> [Your goal]: Output range, inclusive: from the line containing "Lembre-se: em situações" to the line containing "## Técnicas de". Restate those lines from the data below word for word and only those.

> [Record excerpts]:
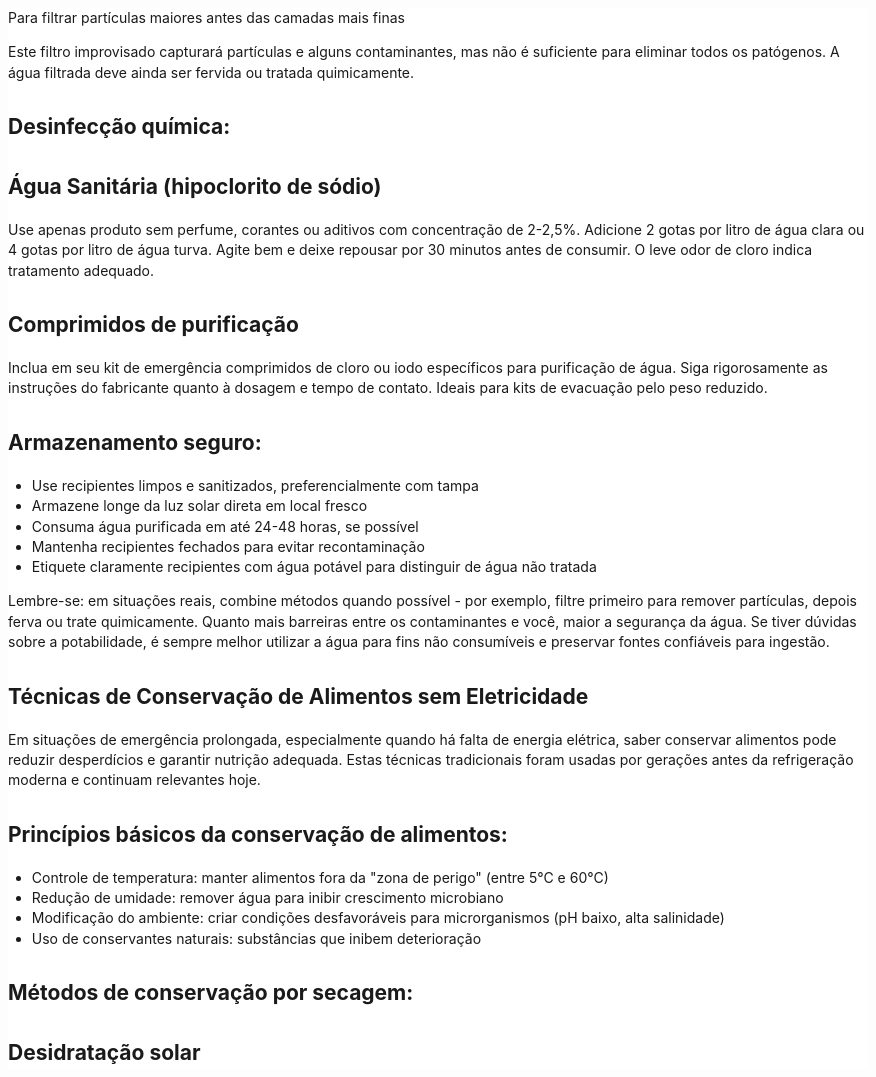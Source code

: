 Para filtrar partículas maiores antes das camadas mais finas

Este filtro improvisado capturará partículas e alguns contaminantes, mas não é suficiente para eliminar todos os patógenos. A água filtrada deve ainda ser fervida ou tratada quimicamente.

## Desinfecção química:

## Água Sanitária (hipoclorito de sódio)

Use apenas produto sem perfume, corantes ou aditivos com concentração de 2-2,5%. Adicione 2 gotas por litro de água clara ou 4 gotas por litro de água turva. Agite bem e deixe repousar por 30 minutos antes de consumir. O leve odor de cloro indica tratamento adequado.

## Comprimidos de purificação

Inclua em seu kit de emergência comprimidos de cloro ou iodo específicos para purificação de água. Siga rigorosamente as instruções do fabricante quanto à dosagem e tempo de contato. Ideais para kits de evacuação pelo peso reduzido.

## Armazenamento seguro:

- Use recipientes limpos e sanitizados, preferencialmente com tampa
- Armazene longe da luz solar direta em local fresco
- Consuma água purificada em até 24-48 horas, se possível
- Mantenha recipientes fechados para evitar recontaminação
- Etiquete claramente recipientes com água potável para distinguir de água não tratada

Lembre-se: em situações reais, combine métodos quando possível - por exemplo, filtre primeiro para remover partículas, depois ferva ou trate quimicamente. Quanto mais barreiras entre os contaminantes e você, maior a segurança da água. Se tiver dúvidas sobre a potabilidade, é sempre melhor utilizar a água para fins não consumíveis e preservar fontes confiáveis para ingestão.

## Técnicas de Conservação de Alimentos sem Eletricidade

Em situações de emergência prolongada, especialmente quando há falta de energia elétrica, saber conservar alimentos pode reduzir desperdícios e garantir nutrição adequada. Estas técnicas tradicionais foram usadas por gerações antes da refrigeração moderna e continuam relevantes hoje.

## Princípios básicos da conservação de alimentos:

- Controle de temperatura: manter alimentos fora da "zona de perigo" (entre 5°C e 60°C)
- Redução de umidade: remover água para inibir crescimento microbiano
- Modificação do ambiente: criar condições desfavoráveis para microrganismos (pH baixo, alta salinidade)
- Uso de conservantes naturais: substâncias que inibem deterioração

## Métodos de conservação por secagem:

## Desidratação solar
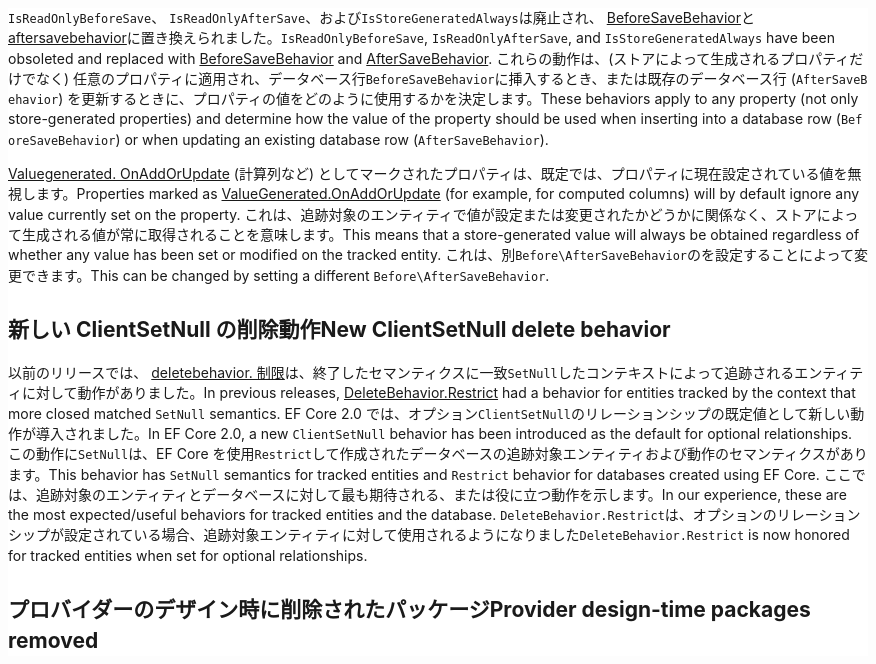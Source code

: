<span data-ttu-id="5edc2-191">`IsReadOnlyBeforeSave`、 `IsReadOnlyAfterSave`、および`IsStoreGeneratedAlways`は廃止され、 [BeforeSaveBehavior](https://github.com/aspnet/EntityFramework/blob/dev/src/EFCore/Metadata/IProperty.cs#L39)と[aftersavebehavior](https://github.com/aspnet/EntityFramework/blob/dev/src/EFCore/Metadata/IProperty.cs#L55)に置き換えられました。</span><span class="sxs-lookup"><span data-stu-id="5edc2-191">`IsReadOnlyBeforeSave`, `IsReadOnlyAfterSave`, and `IsStoreGeneratedAlways` have been obsoleted and replaced with [BeforeSaveBehavior](https://github.com/aspnet/EntityFramework/blob/dev/src/EFCore/Metadata/IProperty.cs#L39) and [AfterSaveBehavior](https://github.com/aspnet/EntityFramework/blob/dev/src/EFCore/Metadata/IProperty.cs#L55).</span></span> <span data-ttu-id="5edc2-192">これらの動作は、(ストアによって生成されるプロパティだけでなく) 任意のプロパティに適用され、データベース行`BeforeSaveBehavior`に挿入するとき、または既存のデータベース行 (`AfterSaveBehavior`) を更新するときに、プロパティの値をどのように使用するかを決定します。</span><span class="sxs-lookup"><span data-stu-id="5edc2-192">These behaviors apply to any property (not only store-generated properties) and determine how the value of the property should be used when inserting into a database row (`BeforeSaveBehavior`) or when updating an existing database row (`AfterSaveBehavior`).</span></span>

<span data-ttu-id="5edc2-193">[Valuegenerated. OnAddOrUpdate](https://github.com/aspnet/EntityFramework/blob/dev/src/EFCore/Metadata/ValueGenerated.cs) (計算列など) としてマークされたプロパティは、既定では、プロパティに現在設定されている値を無視します。</span><span class="sxs-lookup"><span data-stu-id="5edc2-193">Properties marked as [ValueGenerated.OnAddOrUpdate](https://github.com/aspnet/EntityFramework/blob/dev/src/EFCore/Metadata/ValueGenerated.cs) (for example, for computed columns) will by default ignore any value currently set on the property.</span></span> <span data-ttu-id="5edc2-194">これは、追跡対象のエンティティで値が設定または変更されたかどうかに関係なく、ストアによって生成される値が常に取得されることを意味します。</span><span class="sxs-lookup"><span data-stu-id="5edc2-194">This means that a store-generated value will always be obtained regardless of whether any value has been set or modified on the tracked entity.</span></span> <span data-ttu-id="5edc2-195">これは、別`Before\AfterSaveBehavior`のを設定することによって変更できます。</span><span class="sxs-lookup"><span data-stu-id="5edc2-195">This can be changed by setting a different `Before\AfterSaveBehavior`.</span></span>

## <a name="new-clientsetnull-delete-behavior"></a><span data-ttu-id="5edc2-196">新しい ClientSetNull の削除動作</span><span class="sxs-lookup"><span data-stu-id="5edc2-196">New ClientSetNull delete behavior</span></span>

<span data-ttu-id="5edc2-197">以前のリリースでは、 [deletebehavior. 制限](https://github.com/aspnet/EntityFramework/blob/dev/src/EFCore/Metadata/DeleteBehavior.cs)は、終了したセマンティクスに一致`SetNull`したコンテキストによって追跡されるエンティティに対して動作がありました。</span><span class="sxs-lookup"><span data-stu-id="5edc2-197">In previous releases, [DeleteBehavior.Restrict](https://github.com/aspnet/EntityFramework/blob/dev/src/EFCore/Metadata/DeleteBehavior.cs) had a behavior for entities tracked by the context that more closed matched `SetNull` semantics.</span></span> <span data-ttu-id="5edc2-198">EF Core 2.0 では、オプション`ClientSetNull`のリレーションシップの既定値として新しい動作が導入されました。</span><span class="sxs-lookup"><span data-stu-id="5edc2-198">In EF Core 2.0, a new `ClientSetNull` behavior has been introduced as the default for optional relationships.</span></span> <span data-ttu-id="5edc2-199">この動作に`SetNull`は、EF Core を使用`Restrict`して作成されたデータベースの追跡対象エンティティおよび動作のセマンティクスがあります。</span><span class="sxs-lookup"><span data-stu-id="5edc2-199">This behavior has `SetNull` semantics for tracked entities and `Restrict` behavior for databases created using EF Core.</span></span> <span data-ttu-id="5edc2-200">ここでは、追跡対象のエンティティとデータベースに対して最も期待される、または役に立つ動作を示します。</span><span class="sxs-lookup"><span data-stu-id="5edc2-200">In our experience, these are the most expected/useful behaviors for tracked entities and the database.</span></span> <span data-ttu-id="5edc2-201">`DeleteBehavior.Restrict`は、オプションのリレーションシップが設定されている場合、追跡対象エンティティに対して使用されるようになりました</span><span class="sxs-lookup"><span data-stu-id="5edc2-201">`DeleteBehavior.Restrict` is now honored for tracked entities when set for optional relationships.</span></span>

## <a name="provider-design-time-packages-removed"></a><span data-ttu-id="5edc2-202">プロバイダーのデザイン時に削除されたパッケージ</span><span class="sxs-lookup"><span data-stu-id="5edc2-202">Provider design-time packages removed</span></span>
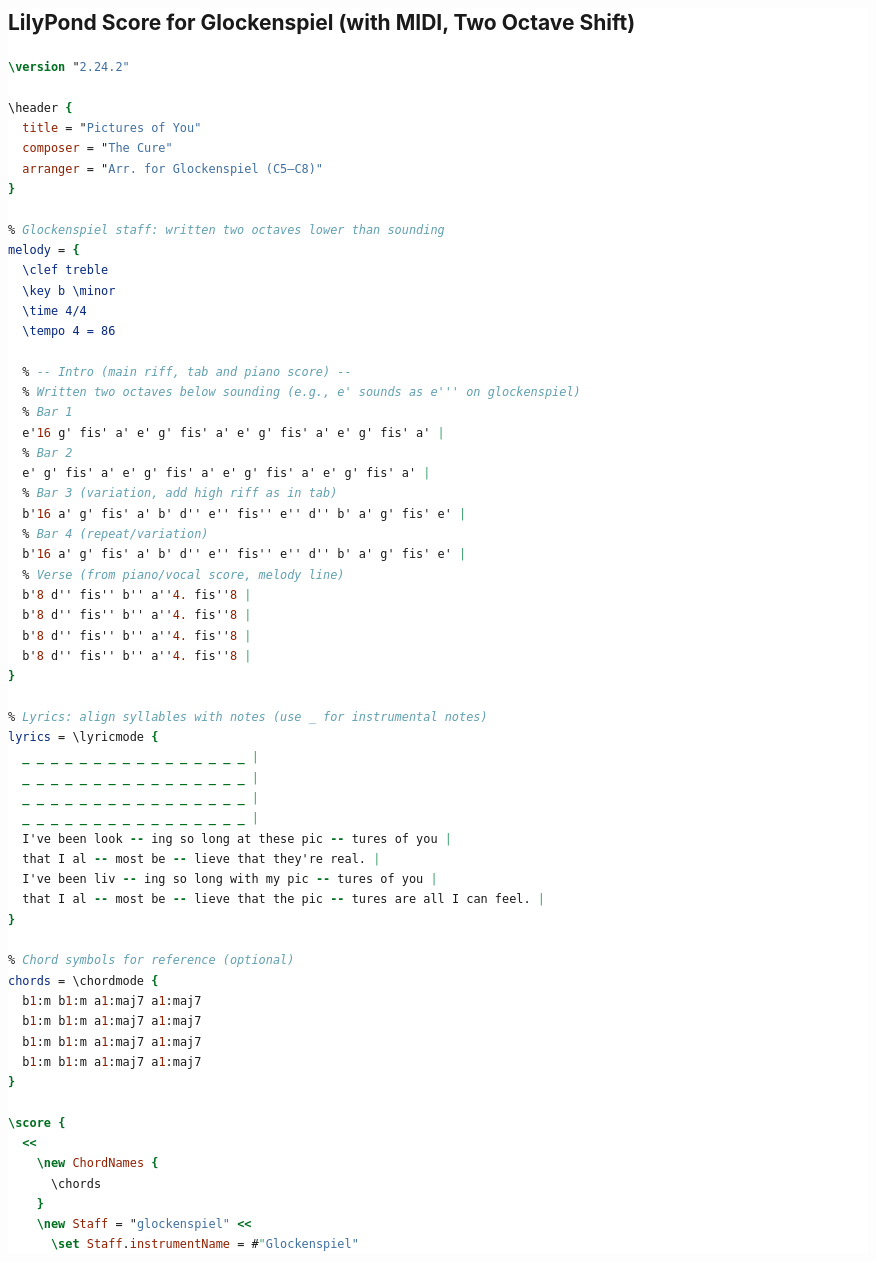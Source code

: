 ## LilyPond Score for Glockenspiel (with MIDI, Two Octave Shift)

```lilypond
\version "2.24.2"

\header {
  title = "Pictures of You"
  composer = "The Cure"
  arranger = "Arr. for Glockenspiel (C5–C8)"
}

% Glockenspiel staff: written two octaves lower than sounding
melody = {
  \clef treble
  \key b \minor
  \time 4/4
  \tempo 4 = 86

  % -- Intro (main riff, tab and piano score) --
  % Written two octaves below sounding (e.g., e' sounds as e''' on glockenspiel)
  % Bar 1
  e'16 g' fis' a' e' g' fis' a' e' g' fis' a' e' g' fis' a' |
  % Bar 2
  e' g' fis' a' e' g' fis' a' e' g' fis' a' e' g' fis' a' |
  % Bar 3 (variation, add high riff as in tab)
  b'16 a' g' fis' a' b' d'' e'' fis'' e'' d'' b' a' g' fis' e' |
  % Bar 4 (repeat/variation)
  b'16 a' g' fis' a' b' d'' e'' fis'' e'' d'' b' a' g' fis' e' |
  % Verse (from piano/vocal score, melody line)
  b'8 d'' fis'' b'' a''4. fis''8 |
  b'8 d'' fis'' b'' a''4. fis''8 |
  b'8 d'' fis'' b'' a''4. fis''8 |
  b'8 d'' fis'' b'' a''4. fis''8 |
}

% Lyrics: align syllables with notes (use _ for instrumental notes)
lyrics = \lyricmode {
  _ _ _ _ _ _ _ _ _ _ _ _ _ _ _ _ |
  _ _ _ _ _ _ _ _ _ _ _ _ _ _ _ _ |
  _ _ _ _ _ _ _ _ _ _ _ _ _ _ _ _ |
  _ _ _ _ _ _ _ _ _ _ _ _ _ _ _ _ |
  I've been look -- ing so long at these pic -- tures of you |
  that I al -- most be -- lieve that they're real. |
  I've been liv -- ing so long with my pic -- tures of you |
  that I al -- most be -- lieve that the pic -- tures are all I can feel. |
}

% Chord symbols for reference (optional)
chords = \chordmode {
  b1:m b1:m a1:maj7 a1:maj7
  b1:m b1:m a1:maj7 a1:maj7
  b1:m b1:m a1:maj7 a1:maj7
  b1:m b1:m a1:maj7 a1:maj7
}

\score {
  <<
    \new ChordNames {
      \chords
    }
    \new Staff = "glockenspiel" <<
      \set Staff.instrumentName = #"Glockenspiel"
```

> [Output below]:
Lembre-se: em situações reais, combine métodos quando possível - por exemplo, filtre primeiro para remover partículas, depois ferva ou trate quimicamente. Quanto mais barreiras entre os contaminantes e você, maior a segurança da água. Se tiver dúvidas sobre a potabilidade, é sempre melhor utilizar a água para fins não consumíveis e preservar fontes confiáveis para ingestão.

## Técnicas de Conservação de Alimentos sem Eletricidade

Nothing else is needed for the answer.